◆ THE TASK
Exact reproduction required: the lines below from the line with "I have tried" to the line with "GetX is a Flutter", both ends included, and no others.

◆ DATA PROVIDED
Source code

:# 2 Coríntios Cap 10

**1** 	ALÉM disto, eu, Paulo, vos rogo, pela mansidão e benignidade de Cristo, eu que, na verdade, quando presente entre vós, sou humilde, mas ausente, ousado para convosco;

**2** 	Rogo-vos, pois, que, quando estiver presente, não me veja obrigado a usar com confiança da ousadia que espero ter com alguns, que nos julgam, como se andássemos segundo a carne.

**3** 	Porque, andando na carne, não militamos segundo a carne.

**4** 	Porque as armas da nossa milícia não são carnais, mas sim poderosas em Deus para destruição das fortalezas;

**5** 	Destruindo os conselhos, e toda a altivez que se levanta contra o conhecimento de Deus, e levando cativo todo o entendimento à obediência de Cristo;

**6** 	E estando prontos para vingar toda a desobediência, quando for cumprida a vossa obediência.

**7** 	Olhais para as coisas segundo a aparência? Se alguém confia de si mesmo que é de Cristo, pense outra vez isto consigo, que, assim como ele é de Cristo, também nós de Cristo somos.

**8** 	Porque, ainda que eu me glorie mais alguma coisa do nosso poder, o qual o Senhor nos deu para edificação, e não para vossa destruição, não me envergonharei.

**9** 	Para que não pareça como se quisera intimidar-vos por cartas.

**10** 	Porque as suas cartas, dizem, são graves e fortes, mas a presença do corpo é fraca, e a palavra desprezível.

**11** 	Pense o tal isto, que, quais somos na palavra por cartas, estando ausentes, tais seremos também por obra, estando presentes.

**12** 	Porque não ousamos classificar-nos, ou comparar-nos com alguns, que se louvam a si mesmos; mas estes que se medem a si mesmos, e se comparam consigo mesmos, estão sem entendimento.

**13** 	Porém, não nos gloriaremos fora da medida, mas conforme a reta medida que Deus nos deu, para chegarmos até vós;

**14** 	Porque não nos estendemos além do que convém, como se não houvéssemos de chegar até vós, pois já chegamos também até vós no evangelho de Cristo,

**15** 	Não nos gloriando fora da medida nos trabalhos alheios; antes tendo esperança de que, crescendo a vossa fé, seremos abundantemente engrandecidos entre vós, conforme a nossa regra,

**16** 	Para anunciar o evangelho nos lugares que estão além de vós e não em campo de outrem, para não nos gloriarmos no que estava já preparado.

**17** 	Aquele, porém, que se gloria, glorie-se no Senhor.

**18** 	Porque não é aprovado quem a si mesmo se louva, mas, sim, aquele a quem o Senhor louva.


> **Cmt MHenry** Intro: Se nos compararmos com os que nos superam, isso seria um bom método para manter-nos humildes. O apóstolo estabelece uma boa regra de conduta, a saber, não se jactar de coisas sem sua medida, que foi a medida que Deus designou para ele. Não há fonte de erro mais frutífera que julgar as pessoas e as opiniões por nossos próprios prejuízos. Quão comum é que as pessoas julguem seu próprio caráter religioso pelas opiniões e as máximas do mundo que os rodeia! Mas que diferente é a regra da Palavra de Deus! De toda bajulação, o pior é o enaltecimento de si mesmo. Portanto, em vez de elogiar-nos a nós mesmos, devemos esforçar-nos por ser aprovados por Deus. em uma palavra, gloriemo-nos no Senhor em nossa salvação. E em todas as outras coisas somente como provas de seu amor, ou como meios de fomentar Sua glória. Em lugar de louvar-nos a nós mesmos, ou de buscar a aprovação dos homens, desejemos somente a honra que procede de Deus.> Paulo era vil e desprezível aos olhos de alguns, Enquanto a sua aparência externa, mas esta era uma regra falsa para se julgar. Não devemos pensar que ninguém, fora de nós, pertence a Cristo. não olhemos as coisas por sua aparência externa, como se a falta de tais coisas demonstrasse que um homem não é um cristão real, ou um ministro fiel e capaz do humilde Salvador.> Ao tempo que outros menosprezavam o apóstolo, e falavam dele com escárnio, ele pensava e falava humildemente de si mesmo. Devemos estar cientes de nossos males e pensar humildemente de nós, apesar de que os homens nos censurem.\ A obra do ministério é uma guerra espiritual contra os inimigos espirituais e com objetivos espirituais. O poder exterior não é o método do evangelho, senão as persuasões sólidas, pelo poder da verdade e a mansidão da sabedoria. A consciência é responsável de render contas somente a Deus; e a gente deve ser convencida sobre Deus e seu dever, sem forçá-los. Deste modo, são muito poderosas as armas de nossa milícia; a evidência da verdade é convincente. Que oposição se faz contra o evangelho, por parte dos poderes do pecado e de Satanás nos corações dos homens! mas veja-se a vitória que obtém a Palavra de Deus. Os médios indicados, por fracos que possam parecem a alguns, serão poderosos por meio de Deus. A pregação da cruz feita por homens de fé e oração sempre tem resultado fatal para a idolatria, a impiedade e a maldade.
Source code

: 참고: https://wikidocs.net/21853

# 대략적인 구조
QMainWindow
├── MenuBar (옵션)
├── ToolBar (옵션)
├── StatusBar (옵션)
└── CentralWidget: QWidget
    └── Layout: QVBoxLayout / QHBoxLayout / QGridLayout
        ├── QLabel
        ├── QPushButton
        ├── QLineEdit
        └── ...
...
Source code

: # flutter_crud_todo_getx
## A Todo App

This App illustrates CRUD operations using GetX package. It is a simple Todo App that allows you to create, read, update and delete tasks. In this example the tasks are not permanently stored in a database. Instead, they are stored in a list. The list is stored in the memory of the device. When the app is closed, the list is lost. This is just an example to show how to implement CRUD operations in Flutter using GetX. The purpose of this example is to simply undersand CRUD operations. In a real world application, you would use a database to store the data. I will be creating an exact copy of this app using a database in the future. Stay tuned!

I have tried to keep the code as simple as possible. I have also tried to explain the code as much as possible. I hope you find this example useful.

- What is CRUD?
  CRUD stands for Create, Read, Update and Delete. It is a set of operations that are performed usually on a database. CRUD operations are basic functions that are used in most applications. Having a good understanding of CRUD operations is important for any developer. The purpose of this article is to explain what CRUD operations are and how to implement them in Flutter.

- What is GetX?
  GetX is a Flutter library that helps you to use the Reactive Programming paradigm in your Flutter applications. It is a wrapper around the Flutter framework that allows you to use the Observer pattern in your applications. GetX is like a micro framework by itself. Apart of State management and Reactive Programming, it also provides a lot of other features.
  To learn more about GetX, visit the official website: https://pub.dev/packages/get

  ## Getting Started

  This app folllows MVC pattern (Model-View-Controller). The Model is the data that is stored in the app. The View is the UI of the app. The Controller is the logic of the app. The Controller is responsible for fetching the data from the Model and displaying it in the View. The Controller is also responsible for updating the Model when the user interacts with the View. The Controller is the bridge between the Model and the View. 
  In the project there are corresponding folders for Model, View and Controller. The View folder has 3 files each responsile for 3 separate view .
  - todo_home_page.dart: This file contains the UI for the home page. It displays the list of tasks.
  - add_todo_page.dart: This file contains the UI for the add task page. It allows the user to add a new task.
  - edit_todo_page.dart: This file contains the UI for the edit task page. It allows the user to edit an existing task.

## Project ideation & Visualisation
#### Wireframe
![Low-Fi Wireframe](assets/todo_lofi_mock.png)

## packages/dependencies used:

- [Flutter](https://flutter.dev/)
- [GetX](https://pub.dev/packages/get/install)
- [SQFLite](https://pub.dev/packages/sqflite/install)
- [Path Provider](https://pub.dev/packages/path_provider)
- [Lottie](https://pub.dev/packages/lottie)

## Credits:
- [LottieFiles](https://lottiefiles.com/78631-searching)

◆ SOLUTION FOR THIS PROBLEM
I have tried to keep the code as simple as possible. I have also tried to explain the code as much as possible. I hope you find this example useful.

- What is CRUD?
  CRUD stands for Create, Read, Update and Delete. It is a set of operations that are performed usually on a database. CRUD operations are basic functions that are used in most applications. Having a good understanding of CRUD operations is important for any developer. The purpose of this article is to explain what CRUD operations are and how to implement them in Flutter.

- What is GetX?
  GetX is a Flutter library that helps you to use the Reactive Programming paradigm in your Flutter applications. It is a wrapper around the Flutter framework that allows you to use the Observer pattern in your applications. GetX is like a micro framework by itself. Apart of State management and Reactive Programming, it also provides a lot of other features.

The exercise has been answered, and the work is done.